### Exercise details
Return each entry below word for word, leaving out any image.

Saved data entries:
»»
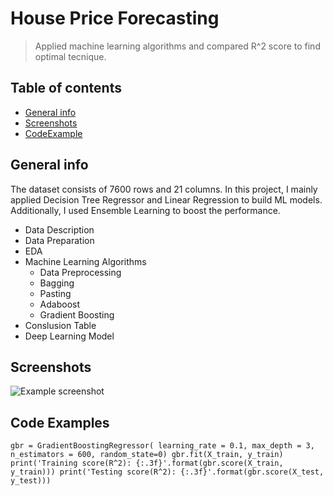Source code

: # House Price Forecasting
> Applied machine learning algorithms and compared R^2 score to find optimal tecnique.

## Table of contents
* [General info](#general-info)
* [Screenshots](#screenshots)
* [CodeExample](#codeexample)

## General info
The dataset consists of 7600 rows and 21 columns. In this project, I mainly applied Decision Tree Regressor and Linear Regression to build ML models. Additionally, I used Ensemble Learning to boost the performance.
* Data Description
* Data Preparation
* EDA
* Machine Learning Algorithms
  * Data Preprocessing
  * Bagging
  * Pasting
  * Adaboost
  * Gradient Boosting
* Conslusion Table
* Deep Learning Model

## Screenshots
![Example screenshot](https://user-images.githubusercontent.com/63559049/102727864-4eab8000-42dd-11eb-9cc3-c59512254852.png)


## Code Examples
`gbr = GradientBoostingRegressor( learning_rate = 0.1, max_depth = 3, n_estimators = 600, random_state=0)
gbr.fit(X_train, y_train)
print('Training score(R^2): {:.3f}'.format(gbr.score(X_train, y_train)))
print('Testing score(R^2): {:.3f}'.format(gbr.score(X_test, y_test)))`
««
### Task output
Source code

: # House Price Forecasting
> Applied machine learning algorithms and compared R^2 score to find optimal tecnique.

## Table of contents
* [General info](#general-info)
* [Screenshots](#screenshots)
* [CodeExample](#codeexample)

## General info
The dataset consists of 7600 rows and 21 columns. In this project, I mainly applied Decision Tree Regressor and Linear Regression to build ML models. Additionally, I used Ensemble Learning to boost the performance.
* Data Description
* Data Preparation
* EDA
* Machine Learning Algorithms
  * Data Preprocessing
  * Bagging
  * Pasting
  * Adaboost
  * Gradient Boosting
* Conslusion Table
* Deep Learning Model

## Screenshots
![Example screenshot](https://user-images.githubusercontent.com/63559049/102727864-4eab8000-42dd-11eb-9cc3-c59512254852.png)


## Code Examples
`gbr = GradientBoostingRegressor( learning_rate = 0.1, max_depth = 3, n_estimators = 600, random_state=0)
gbr.fit(X_train, y_train)
print('Training score(R^2): {:.3f}'.format(gbr.score(X_train, y_train)))
print('Testing score(R^2): {:.3f}'.format(gbr.score(X_test, y_test)))`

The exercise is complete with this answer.